#### Exercise prompt
If a line of the data contains the word "these", it is counted; report how many such lines there are and nothing else.

____ Provided entries

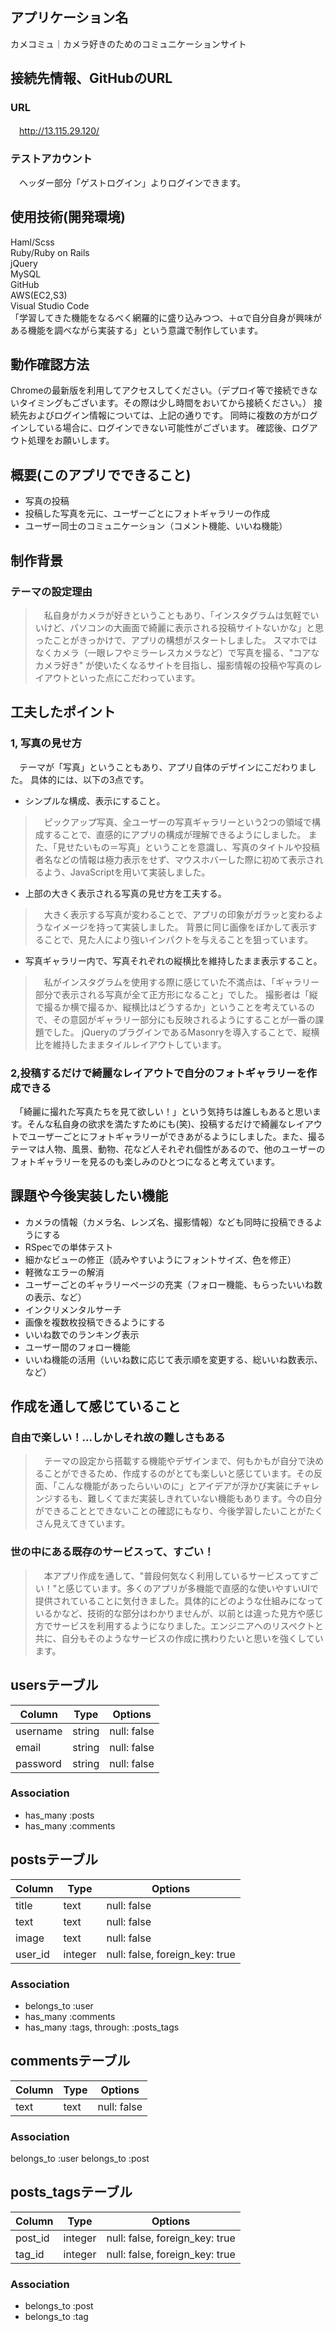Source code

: ## アプリケーション名

カメコミュ｜カメラ好きのためのコミュニケーションサイト

## 接続先情報、GitHubのURL

### URL

　http://13.115.29.120/
 
### テストアカウント

　ヘッダー部分「ゲストログイン」よりログインできます。

## 使用技術(開発環境)

Haml/Scss  
Ruby/Ruby on Rails  
jQuery  
MySQL  
GitHub  
AWS(EC2,S3)  
Visual Studio Code  
「学習してきた機能をなるべく網羅的に盛り込みつつ、＋αで自分自身が興味がある機能を調べながら実装する」という意識で制作しています。

## 動作確認方法

Chromeの最新版を利用してアクセスしてください。（デプロイ等で接続できないタイミングもございます。その際は少し時間をおいてから接続ください。）
接続先およびログイン情報については、上記の通りです。
同時に複数の方がログインしている場合に、ログインできない可能性がございます。
確認後、ログアウト処理をお願いします。

## 概要(このアプリでできること)

- 写真の投稿
- 投稿した写真を元に、ユーザーごとにフォトギャラリーの作成
- ユーザー同士のコミュニケーション（コメント機能、いいね機能）

## 制作背景

### テーマの設定理由

>　私自身がカメラが好きということもあり、「インスタグラムは気軽でいいけど、パソコンの大画面で綺麗に表示される投稿サイトないかな」と思ったことがきっかけで、アプリの構想がスタートしました。
スマホではなくカメラ（一眼レフやミラーレスカメラなど）で写真を撮る、"コアなカメラ好き" が使いたくなるサイトを目指し、撮影情報の投稿や写真のレイアウトといった点にこだわっています。


## 工夫したポイント

### 1, 写真の見せ方
　テーマが「写真」ということもあり、アプリ自体のデザインにこだわりました。
具体的には、以下の3点です。


- シンプルな構成、表示にすること。
>　ピックアップ写真、全ユーザーの写真ギャラリーという2つの領域で構成することで、直感的にアプリの構成が理解できるようにしました。
また、「見せたいもの＝写真」ということを意識し、写真のタイトルや投稿者名などの情報は極力表示をせず、マウスホバーした際に初めて表示されるよう、JavaScriptを用いて実装しました。


- 上部の大きく表示される写真の見せ方を工夫する。
>　大きく表示する写真が変わることで、アプリの印象がガラッと変わるようなイメージを持って実装しました。
背景に同じ画像をぼかして表示することで、見た人により強いインパクトを与えることを狙っています。


- 写真ギャラリー内で、写真それぞれの縦横比を維持したまま表示すること。
>　私がインスタグラムを使用する際に感じていた不満点は、「ギャラリー部分で表示される写真が全て正方形になること」でした。
 撮影者は「縦で撮るか横で撮るか、縦横比はどうするか」ということを考えているので、その意図がギャラリー部分にも反映されるようにすることが一番の課題でした。
 jQueryのプラグインであるMasonryを導入することで、縦横比を維持したままタイルレイアウトしています。


### 2,投稿するだけで綺麗なレイアウトで自分のフォトギャラリーを作成できる
　「綺麗に撮れた写真たちを見て欲しい！」という気持ちは誰しもあると思います。そんな私自身の欲求を満たすためにも(笑)、投稿するだけで綺麗なレイアウトでユーザーごとにフォトギャラリーができあがるようにしました。また、撮るテーマは人物、風景、動物、花など人それぞれ個性があるので、他のユーザーのフォトギャラリーを見るのも楽しみのひとつになると考えています。

## 課題や今後実装したい機能
- カメラの情報（カメラ名、レンズ名、撮影情報）なども同時に投稿できるようにする
- RSpecでの単体テスト
- 細かなビューの修正（読みやすいようにフォントサイズ、色を修正）
- 軽微なエラーの解消
- ユーザーごとのギャラリーページの充実（フォロー機能、もらったいいね数の表示、など）
- インクリメンタルサーチ
- 画像を複数枚投稿できるようにする
- いいね数でのランキング表示
- ユーザー間のフォロー機能
- いいね機能の活用（いいね数に応じて表示順を変更する、総いいね数表示、など）

## 作成を通して感じていること
### 自由で楽しい！...しかしそれ故の難しさもある
>　テーマの設定から搭載する機能やデザインまで、何もかもが自分で決めることができるため、作成するのがとても楽しいと感じています。その反面、「こんな機能があったらいいのに」とアイデアが浮かび実装にチャレンジするも、難しくてまだ実装しきれていない機能もあります。今の自分ができることとできないことの確認にもなり、今後学習したいことがたくさん見えてきています。
### 世の中にある既存のサービスって、すごい！
>　本アプリ作成を通して、"普段何気なく利用しているサービスってすごい！"と感じています。多くのアプリが多機能で直感的な使いやすいUIで提供されていることに気付きました。具体的にどのような仕組みになっているかなど、技術的な部分はわかりませんが、以前とは違った見方や感じ方でサービスを利用するようになりました。エンジニアへのリスペクトと共に、自分もそのようなサービスの作成に携わりたいと思いを強くしています。





## usersテーブル
|Column|Type|Options|
|------|----|-------|
|username|string|null: false|
|email|string|null: false|
|password|string|null: false|
### Association
- has_many :posts
- has_many :comments


## postsテーブル
|Column|Type|Options|
|------|----|-------|
|title|text|null: false|
|text|text|null: false|
|image|text|null: false|
|user_id|integer|null: false, foreign_key: true|
### Association
- belongs_to :user
- has_many :comments
- has_many :tags, through: :posts_tags



<!-- ## tagsテーブル
|Column|Type|Options|
|------|----|-------|
|text|text|null: false|
### Association
- belongs_to :photo
- has_many :posts, through: :posts_tags -->


## commentsテーブル
|Column|Type|Options|
|------|----|-------|
|text|text|null: false|
### Association
belongs_to :user
belongs_to :post


## posts_tagsテーブル
|Column|Type|Options|
|------|----|-------|
|post_id|integer|null: false, foreign_key: true|
|tag_id|integer|null: false, foreign_key: true|
### Association
- belongs_to :post
- belongs_to :tag
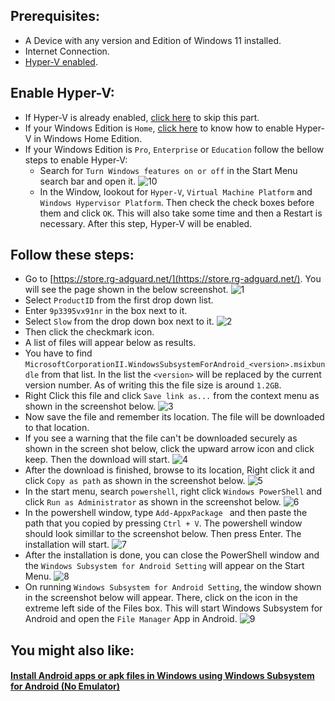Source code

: ## Prerequisites:
* A Device with any version and Edition of Windows 11 installed.
* Internet Connection.
* [Hyper-V enabled](#Enable-Hyper-V).

## Enable Hyper-V:
* If Hyper-V is already enabled, [click here](#Follow-these-steps) to skip this part.
* If your Windows Edition is `Home`, [click here](https://gist.github.com/HimDek/6edde284203a620745fad3f762be603b) to know how to enable Hyper-V in Windows Home Edition.
* If your Windows Edition is `Pro`, `Enterprise` or `Education` follow the bellow steps to enable Hyper-V:
  * Search for `Turn Windows features on or off` in the Start Menu search bar and open it.
    ![10](https://user-images.githubusercontent.com/61367380/141923398-ee251035-8e1d-42e6-9551-5c797e2b8f73.png)
  * In the Window, lookout for `Hyper-V`, `Virtual Machine Platform` and `Windows Hypervisor Platform`. Then check the check boxes before them and click `OK`. This will also take some time and then a Restart is necessary. After this step, Hyper-V will be enabled.

## Follow these steps:
* Go to [https://store.rg-adguard.net/](https://store.rg-adguard.net/). You will see the page shown in the below screenshot.
  ![1](https://user-images.githubusercontent.com/61367380/141881825-20ca849d-ddb8-443d-b883-1af5fb21db9e.png)
* Select `ProductID` from the first drop down list.
* Enter `9p3395vx91nr` in the box next to it.
* Select `Slow` from the drop down box next to it.
  ![2](https://user-images.githubusercontent.com/61367380/141882202-2c5401cb-cdaf-4a10-a93d-67d231aafbe7.png)
* Then click the checkmark icon.
* A list of files will appear below as results.
* You have to find `MicrosoftCorporationII.WindowsSubsystemForAndroid_<version>.msixbundle` from that list. In the list the `<version>` will be replaced by the current version number. As of writing this the file size is around `1.2GB`.
* Right Click this file and click `Save link as...` from the context menu as shown in the screenshot below.
  ![3](https://user-images.githubusercontent.com/61367380/141882808-d3348fad-220d-4a21-b0fb-468ce144fb9b.png)
* Now save the file and remember its location. The file will be downloaded to that location.
* If you see a warning that the file can't be downloaded securely as shown in the screen shot below, click the upward arrow icon and click keep. Then the download will start.
  ![4](https://user-images.githubusercontent.com/61367380/141883353-19f2a557-9cbb-4a7f-8c3c-1e46f122592a.png)
* After the download is finished, browse to its location, Right click it and click `Copy as path` as shown in the screenshot below.
  ![5](https://user-images.githubusercontent.com/61367380/141884516-dda65b19-2abd-42e2-b2b5-a8afa24d3609.png)
* In the start menu, search `powershell`, right click `Windows PowerShell` and click `Run as Administrator` as shown in the screenshot below.
  ![6](https://user-images.githubusercontent.com/61367380/141885081-e84efb8a-32ef-4c95-9eda-91303d6c9cb7.png)
* In the powershell window, type `Add-AppxPackage ` and then paste the path that you copied by pressing `Ctrl + V`. The powershell window should look simillar to the screenshot below. Then press Enter. The installation will start.
  ![7](https://user-images.githubusercontent.com/61367380/141886091-d119b086-fa94-4dda-80dd-2c5a24242dc8.png)
* After the installation is done, you can close the PowerShell window and the `Windows Subsystem for Android Setting` will appear on the Start Menu.
  ![8](https://user-images.githubusercontent.com/61367380/141886990-9c745a77-ee8c-45ed-9d5a-c16cc0505b71.png)
* On running `Windows Subsystem for Android Setting`, the window shown in the screenshot below will appear. There, click on the icon in the extreme left side of the Files box. This will start Windows Subsystem for Android and open the `File Manager` App in Android.
  ![9](https://user-images.githubusercontent.com/61367380/141887519-c2f80fc2-75fe-449b-a899-b842c545788a.png)

## You might also like:
#### [Install Android apps or apk files in Windows using Windows Subsystem for Android (No Emulator)](https://gist.github.com/HimDek/e09340eae2861e1ad8b7f6bdba5ee9ff)
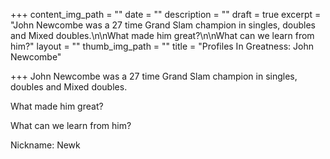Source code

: +++
content_img_path = ""
date = ""
description = ""
draft = true
excerpt = "John Newcombe was a 27 time Grand Slam champion in singles, doubles and Mixed doubles.\n\nWhat made him great?\n\nWhat can we learn from him?"
layout = ""
thumb_img_path = ""
title = "Profiles In Greatness: John Newcombe"

+++
John Newcombe was a 27 time Grand Slam champion in singles, doubles and Mixed doubles.

What made him great?

What can we learn from him?

Nickname: Newk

________

#### Exercise result
2